The alternative to being a religious developer is being someone who evaluates technologies in a less satisfying, but more practical way.  XML's a good example.  You hear a lot of developers these days slam XML outright, preferring JSON or plain text files.  My take is that XML is bad for data, but good for configuration.  XML is self documenting which makes it easy to configure servers or object/relational mappings via XML, but it's not the sort of thing I'd want to send over the wire when speed or bandwidth are factors.  In those situations, JSON or a bitpacked format like AMF is more appropriate.  Right tool for the job.


I think this religious hatred of XML, even in situations like configuration where size isn't a factor, has driven a lot of young developers to go the annotations route with Hibernate.  One of the problems with religious zeal is it tends to blind people to all other considerations.  For example, there are all kinds of reasons why it's bad to co-mingle a system's domain model with the persistence mechanism, but all these reasons get smothered by XML hatred.

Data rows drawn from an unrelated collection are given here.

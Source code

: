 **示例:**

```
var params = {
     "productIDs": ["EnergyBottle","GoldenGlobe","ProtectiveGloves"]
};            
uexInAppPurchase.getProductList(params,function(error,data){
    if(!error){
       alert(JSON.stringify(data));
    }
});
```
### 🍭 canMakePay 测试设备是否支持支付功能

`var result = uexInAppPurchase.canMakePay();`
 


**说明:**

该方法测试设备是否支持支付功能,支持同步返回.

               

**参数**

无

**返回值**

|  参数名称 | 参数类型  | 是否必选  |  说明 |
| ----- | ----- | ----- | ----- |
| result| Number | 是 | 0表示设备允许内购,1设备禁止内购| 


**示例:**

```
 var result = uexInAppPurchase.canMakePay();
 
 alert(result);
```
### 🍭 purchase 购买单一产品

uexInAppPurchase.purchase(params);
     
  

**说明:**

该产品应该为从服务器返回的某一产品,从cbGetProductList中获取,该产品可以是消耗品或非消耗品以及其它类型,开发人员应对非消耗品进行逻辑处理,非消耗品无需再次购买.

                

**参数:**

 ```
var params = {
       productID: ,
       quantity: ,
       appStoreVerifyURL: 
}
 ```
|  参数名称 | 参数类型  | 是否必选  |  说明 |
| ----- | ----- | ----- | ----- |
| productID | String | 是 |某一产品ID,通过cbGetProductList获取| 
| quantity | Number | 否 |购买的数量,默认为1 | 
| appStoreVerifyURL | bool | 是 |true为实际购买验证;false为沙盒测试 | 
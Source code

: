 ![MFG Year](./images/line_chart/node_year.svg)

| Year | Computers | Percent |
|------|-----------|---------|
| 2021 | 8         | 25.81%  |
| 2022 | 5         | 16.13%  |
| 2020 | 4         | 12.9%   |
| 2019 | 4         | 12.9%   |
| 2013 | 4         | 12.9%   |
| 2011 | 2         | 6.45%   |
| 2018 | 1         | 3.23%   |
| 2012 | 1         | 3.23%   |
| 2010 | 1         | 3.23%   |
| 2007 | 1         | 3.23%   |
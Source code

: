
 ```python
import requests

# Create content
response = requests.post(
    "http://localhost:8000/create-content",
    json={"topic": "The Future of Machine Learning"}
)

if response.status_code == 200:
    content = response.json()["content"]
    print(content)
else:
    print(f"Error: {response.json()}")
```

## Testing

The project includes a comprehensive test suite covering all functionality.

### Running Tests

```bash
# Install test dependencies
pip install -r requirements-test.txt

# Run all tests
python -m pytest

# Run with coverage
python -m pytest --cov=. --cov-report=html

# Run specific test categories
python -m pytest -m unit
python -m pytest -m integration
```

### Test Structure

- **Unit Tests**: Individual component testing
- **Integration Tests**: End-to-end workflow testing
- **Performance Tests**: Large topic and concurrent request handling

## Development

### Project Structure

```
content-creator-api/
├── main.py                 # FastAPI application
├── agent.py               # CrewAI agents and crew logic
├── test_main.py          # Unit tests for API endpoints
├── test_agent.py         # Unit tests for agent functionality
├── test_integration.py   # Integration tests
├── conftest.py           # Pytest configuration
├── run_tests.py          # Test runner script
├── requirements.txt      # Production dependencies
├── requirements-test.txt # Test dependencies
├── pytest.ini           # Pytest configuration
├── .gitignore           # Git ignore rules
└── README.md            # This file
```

For example, suppose you believe, as I do, that a domain object or entity shouldn't know about the table used to persist it.  Why do I believe this?  It doesn't involve a bearded prophet.  It's because you might change your mind one day about the persistence mechanism or a customer might force a change on you.  All the persistence code needs to be contained in a single layer that can be swapped out if need be.  The annotation camp will usually say "nobody will ever really change the database" or "JPA is the persistence abstraction".  Maybe.  But you might change the ORM.  You might upgrade it (as we just did.)  You might decide to switch from HQL queries to criteria objects.  It's nice to know that all the code you'd need to change might be in a set of related DAO classes instead of scattered all over the application.  An even more practical example is that caching and indexes might be slightly different for different deployments of the application.  Being able to swap in a different set of Hibernate mapping files for a self-hosted deployment versus a cloud hosted deployment is of real value to us now, not in the abstract.  You can mix annotations with XML files, but I tend to think this creates confusion.

So we prefer XML configuration over Hibernate/JPA annotations at Flex because it decouples the persistence details from the domain.  I will concede, however, that if I were working on an internal application at a corporate IT shop where only one instance of the application will ever be run, the prospect of ever needing a plug-and-play persistence layer is pretty remote.  In that case, putting all the mapping configuration in annotations might make the code easier to understand.  I actually used this approach at the company I worked at prior to Flex.  Like most technology choices, XML vs Annotations is a choice that has to be informed by rational considerations specific to the environment and the project.  I hate XML is not a rational consideration (though you're still free to hate it.)

How Hibernate Works

With the philosophical debate out of the way, we can move on to the technical issues of making Hibernate fast.  We'll begin with a brief description of what Hibernate is and how it works - which should come as a great relief to those readers who've muddled through all the jargon to get this far in the post.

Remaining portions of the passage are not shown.